Coalition Appeals Ruling that Allows Dept of Agriculture to Confuse and Mislead Americans with GMO Food Labels

By B.N. Frank

Still confused about GMO food labels?  You aren’t alone.  Fortunately a group of nonprofits and retailers has taken legal action to fix this, hopefully once and for all.

From Children’s Health Defense:

GMO Food Labeling Rules ‘Restrictive and Unclear,’ Lawsuit Alleges

Center for Food Safety and a coalition of nonprofits earlier this month appealed the 9th Circuit Court of Appeals ruling allowing the U.S. Department of Agriculture to use the misleading terminology “bioengineered” and avoid labeling the majority of genetically engineered foods.

By Center for Food Safety

Center for Food Safety (CFS) and a coalition of food labeling nonprofits and retailers filed an appeal earlier this month with the 9th Circuit Court of Appeals, challenging a previous ruling that allows the U.S. Department of Agriculture (USDA) to continue using the misleading terminology “bioengineered” and avoid labeling the majority of genetically engineered (GMO) foods.

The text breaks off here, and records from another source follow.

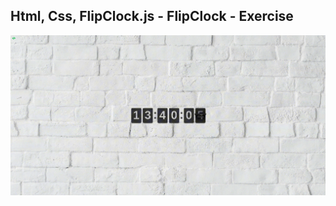 Html, Css, FlipClock.js - FlipClock - Exercise
---

![FlipClock](https://github.com/r4nd3l/FlipClock/blob/master/img/sample.gif)
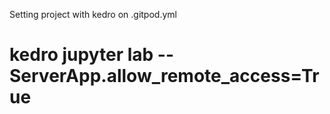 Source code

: Setting project with kedro on .gitpod.yml

# kedro jupyter lab --ServerApp.allow_remote_access=True
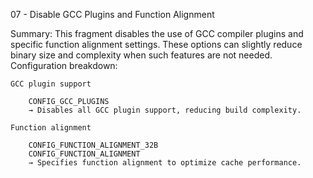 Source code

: 07 - Disable GCC Plugins and Function Alignment

Summary: This fragment disables the use of GCC compiler plugins and specific function alignment settings. These options can slightly reduce binary size and complexity when such features are not needed.
Configuration breakdown:

    GCC plugin support

        CONFIG_GCC_PLUGINS
        → Disables all GCC plugin support, reducing build complexity.

    Function alignment

        CONFIG_FUNCTION_ALIGNMENT_32B
        CONFIG_FUNCTION_ALIGNMENT
        → Specifies function alignment to optimize cache performance.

In the lower court case, CFS argued that USDA must label all GMO foods, refined or not, using terminology that consumers understand, such as “GE” or “GMO.”

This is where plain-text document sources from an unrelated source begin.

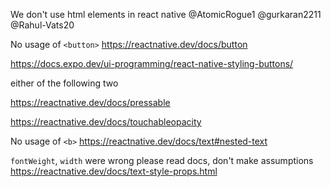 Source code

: We don't use html elements in react native @AtomicRogue1 @gurkaran2211 @Rahul-Vats20

No usage of `<button>`
https://reactnative.dev/docs/button

https://docs.expo.dev/ui-programming/react-native-styling-buttons/

either of the following two

https://reactnative.dev/docs/pressable

https://reactnative.dev/docs/touchableopacity

No usage of `<b>`
https://reactnative.dev/docs/text#nested-text

`fontWeight`, `width` were wrong please read docs, don't make assumptions
https://reactnative.dev/docs/text-style-props.html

CFS argued that the labels must appear on the package itself, without requiring consumers to scan a QR code or text a phone number for each food they purchase.

The district court held that the USDA’s decision to allow GMO foods to only be labeled with a “QR” code was unlawful, and that USDA must instead add disclosure options to those foods under USDA’s National Bioengineered Food Disclosure Standard.

However, the court sided with USDA on several other challenges brought by the plaintiffs, upholding USDA’s use of the new, unfamiliar terminology, “bioengineered,” and disallowing the terms “GE” or “GMO.”

The court also ruled that USDA may continue excluding “highly refined” products, such as oils and some processed foods, from mandatory disclosure unless the GE material is “detectable” by a manufacturer’s chosen testing method.

“By allowing USDA to exclude highly refined foods from the mandatory scope of disclosure, the lower court’s ruling allows food manufacturers to continue concealing the truth from consumers about how their foods are produced,” said Meredith Stevenson, staff attorney at CFS and counsel for appellants.

“Most consumers want to know if their foods are produced using GMOs, based on reasons including health and the impact of GMOs on soils and the environment.”

CFS originally filed the case in July 2020, challenging USDA’s 2018 final rules for GMO labeling. Those rules were designed to implement a 2016 federal law that for the first time required the labeling of GE foods. Congress passed the law after several states (Vermont, Connecticut and Maine) passed GE labeling laws, with other states poised to follow suit.

The rules required food manufacturers to begin labeling in January 2022.

“We are committed to fighting for a transparent food system,” said Tara Cook-Littman of Citizens for GMO Labeling.

“The American people are clear about their desire to have GMO labeling. Currently, the law as it stands, will not provide consumers with the clear information they deserve and so we must appeal on their behalf.”

The appellants in the case are a coalition of nonprofits and retailers, including Natural Grocers, Puget Consumers Co-op, Good Earth Natural Foods, Citizens for GMO Labeling, Labels GMOs, Rural Vermont, National Organic Coalition and Center for Food Safety.